Thus, it is now evident from the existing literature that the cross-project defect prediction has the potential to be used in a situation where no historical data is available as demonstrated by many of the CPDP studies that the results are comparable to within project defect prediction and can be utilized when no or limited amount of labeled target data is available. Existing CPDP approaches showed promising results in terms of non- effort based performance measures like Recall, Precision, F-measure, PF, G-measure, G-mean, Accuracy, Balance, MCC, and AUC, but none of them was able to comply with the benchmark postulated by Zimmermann et al. [2]. All existing approaches failed to achieve 0.75 Recall, Precision, and accuracy simultaneously for all datasets under test [16]. Apart from this, very few of them [12, 19, 30, 46, 47, 54, 55] have investigated their model performance in terms of cost/effort measures like Effort aware Recall, Effort aware Precision, Effort aware F-measure, PofB20, IFA(Initial False Alarm), etc.
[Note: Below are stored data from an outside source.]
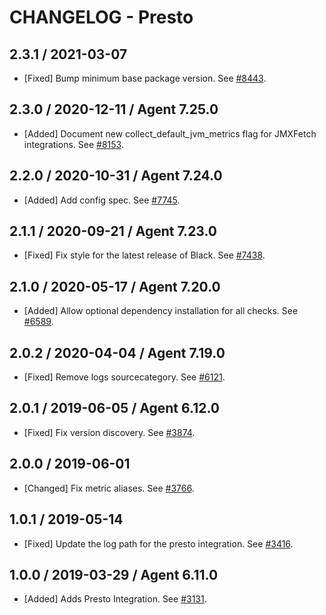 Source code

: # CHANGELOG - Presto

## 2.3.1 / 2021-03-07

* [Fixed] Bump minimum base package version. See [#8443](https://github.com/DataDog/integrations-core/pull/8443).

## 2.3.0 / 2020-12-11 / Agent 7.25.0

* [Added] Document new collect_default_jvm_metrics flag for JMXFetch integrations. See [#8153](https://github.com/DataDog/integrations-core/pull/8153).

## 2.2.0 / 2020-10-31 / Agent 7.24.0

* [Added] Add config spec. See [#7745](https://github.com/DataDog/integrations-core/pull/7745).

## 2.1.1 / 2020-09-21 / Agent 7.23.0

* [Fixed] Fix style for the latest release of Black. See [#7438](https://github.com/DataDog/integrations-core/pull/7438).

## 2.1.0 / 2020-05-17 / Agent 7.20.0

* [Added] Allow optional dependency installation for all checks. See [#6589](https://github.com/DataDog/integrations-core/pull/6589).

## 2.0.2 / 2020-04-04 / Agent 7.19.0

* [Fixed] Remove logs sourcecategory. See [#6121](https://github.com/DataDog/integrations-core/pull/6121).

## 2.0.1 / 2019-06-05 / Agent 6.12.0

* [Fixed] Fix version discovery. See [#3874](https://github.com/DataDog/integrations-core/pull/3874).

## 2.0.0 / 2019-06-01

* [Changed] Fix metric aliases. See [#3766](https://github.com/DataDog/integrations-core/pull/3766).

## 1.0.1 / 2019-05-14

* [Fixed] Update the log path for the presto integration. See [#3416](https://github.com/DataDog/integrations-core/pull/3416).

## 1.0.0 / 2019-03-29 / Agent 6.11.0

* [Added] Adds Presto Integration. See [#3131](https://github.com/DataDog/integrations-core/pull/3131).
Before putting CPDP into practice, we need to have a cost and benefit analysis, therefore, it really becomes necessary to confirm the model’s validity in terms of business perspective, which is missing in the above work. However, Herbold [54] attempted to throw light on the same issue and also provide the significance of effort-based measures in a practical sense.

3 Discussion

A comprehensive picture of cross-project defect prediction has been presented in Sect. 2 and now, we summarize the literature concerning every research question targeted in the beginning.

RQ1: What kind of datasets have been used the most in CPDP?
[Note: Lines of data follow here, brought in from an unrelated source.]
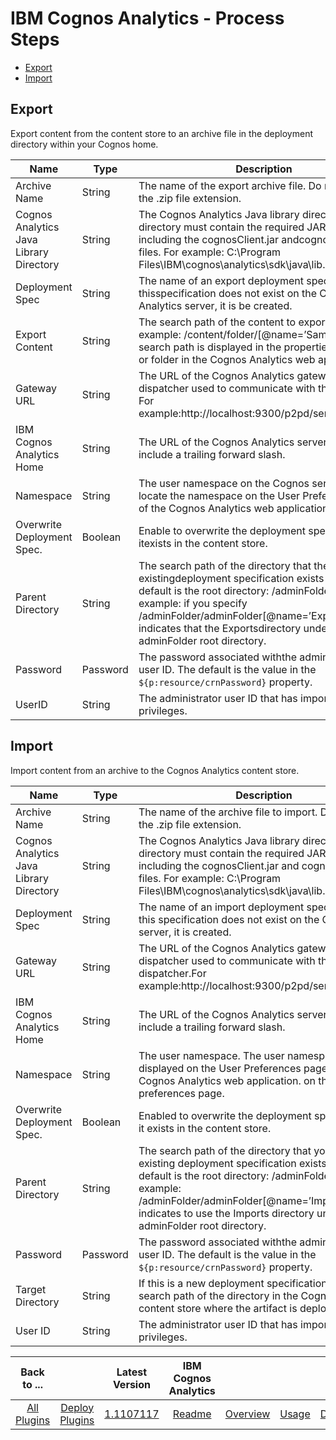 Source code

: 
# IBM Cognos Analytics - Process Steps

* [Export](#export)
* [Import](#import)


## Export

Export content from the content store to an archive file in the deployment directory within your Cognos home.



| Name | Type | Description                                                                                                          | Required |
| ---- | ---- | -------------------------------------------------------------------------------------------------------------------- | -------- |
| Archive Name | String | The name of the export archive file. Do not include the .zip file extension. | Yes |
| Cognos Analytics Java Library Directory | String | The Cognos Analytics Java library directory. The directory must contain the required JAR files, including the cognosClient.jar andcognos-axis.jar files. For example: C:\Program Files\IBM\cognos\analytics\sdk\java\lib. | Yes |
| Deployment Spec | String | The name of an export deployment specification. If thisspecification does not exist on the Cognos Analytics server, it is be created. | Yes |
| Export Content | String | The search path of the content to export. For example: /content/folder/[@name=’Samples’]. The search path is displayed in the properties of any file or folder in the Cognos Analytics web application. | Yes |
| Gateway URL | String | The URL of the Cognos Analytics gateway or dispatcher used to communicate with the dispatcher. For example:http://localhost:9300/p2pd/servlet/dispatch | Yes |
| IBM Cognos Analytics Home | String | The URL of the Cognos Analytics server. Do not include a trailing forward slash. | Yes |
| Namespace | String | The user namespace on the Cognos server. You can locate the namespace on the User Preferences page of the Cognos Analytics web application. | Yes |
| Overwrite Deployment Spec. | Boolean | Enable to overwrite the deployment specification if itexists in the content store. | No |
| Parent Directory | String | The search path of the directory that the new or existingdeployment specification exists under. The default is the root directory: /adminFolder. For example: if you specify /adminFolder/adminFolder[@name=’Exports’], this indicates that the Exportsdirectory under the adminFolder root directory. | No |
| Password | Password | The password associated withthe administrator’s user ID. The default is the value in the ``${p:resource/crnPassword}`` property. | Yes |
| UserID | String | The administrator user ID that has import and export privileges. | Yes |

## Import

Import content from an archive to the Cognos Analytics content store.


| Name | Type | Description                                                                                                          | Required |
| ---- | ---- | -------------------------------------------------------------------------------------------------------------------- | -------- |
| Archive Name | String | The name of the archive file to import. Do not include the .zip file extension. | Yes |
| Cognos Analytics Java Library Directory | String | The Cognos Analytics Java library directory. The directory must contain the required JAR files, including the cognosClient.jar and cognos-axis.jar files. For example: C:\Program Files\IBM\cognos\analytics\sdk\java\lib. | Yes |
| Deployment Spec | String | The name of an import deployment specification. If this specification does not exist on the Cognos server, it is created. | Yes |
| Gateway URL | String | The URL of the Cognos Analytics gateway or dispatcher used to communicate with the dispatcher.For example:http://localhost:9300/p2pd/servlet/dispatch | Yes |
| IBM Cognos Analytics Home | String | The URL of the Cognos Analytics server. Do not include a trailing forward slash. | Yes |
| Namespace | String | The user namespace. The user namespace is displayed on the User Preferences page of the Cognos Analytics web application. on the user preferences page. | Yes |
| Overwrite Deployment Spec. | Boolean | Enabled to overwrite the deployment specification if it exists in the content store. | No |
| Parent Directory | String | The search path of the directory that your new or existing deployment specification exists under. The default is the root directory: /adminFolder. For example: /adminFolder/adminFolder[@name=’Imports’], indicates to use the Imports directory under the adminFolder root directory. | No |
| Password | Password | The password associated withthe administrator’s user ID. The default is the value in the ``${p:resource/crnPassword}`` property. | Yes |
| Target Directory | String | If this is a new deployment specification, provide the search path of the directory in the Cognos Analytics content store where the artifact is deployed. | No |
| User ID | String | The administrator user ID that has import and export privileges. | Yes |


|Back to ...||Latest Version|IBM Cognos Analytics ||||
| :---: | :---: | :---: | :---: | :---: | :---: | :---: |
|[All Plugins](../../index.md)|[Deploy Plugins](../README.md)|[1.1107117](https://raw.githubusercontent.com/UrbanCode/IBM-UCD-PLUGINS/main/files/cognos-analytics/Cognos-Analytics-1.1107117.zip)|[Readme](README.md)|[Overview](overview.md)|[Usage](usage.md)|[Downloads](downloads.md)|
Answer: Both the open-source and the closed source datasets have been explored in CPDP, but most studies have selected open-source datasets for their experimental work. Table 4 lists the kind of datasets used in each of the primary studies. Only 6% of the selected studies have worked on closed source datasets, 26% of the primary studies have used only open-source dataset, whereas 68% of the primary studies chose mixed datasets to work upon. However, the studies that used mixed datasets, majorly consist of open-source datasets with approximately 2 to 3 closed/academic/proprietary datasets. Mostly PROMISE defect datasets [4] have been used the most across all studies. The researcher’s bias in favoring/selecting the open-source datasets seems obvious since defect data collection involves a huge investment in terms of money and time. But seeing its practical applicability in a real scenario, it demands more tests/investigations specifically on commercial/private datasets.

Table 4 Open/closed dataset usage in CPDP

RQ2: What kind of modeling techniques have been used the most in CPDP?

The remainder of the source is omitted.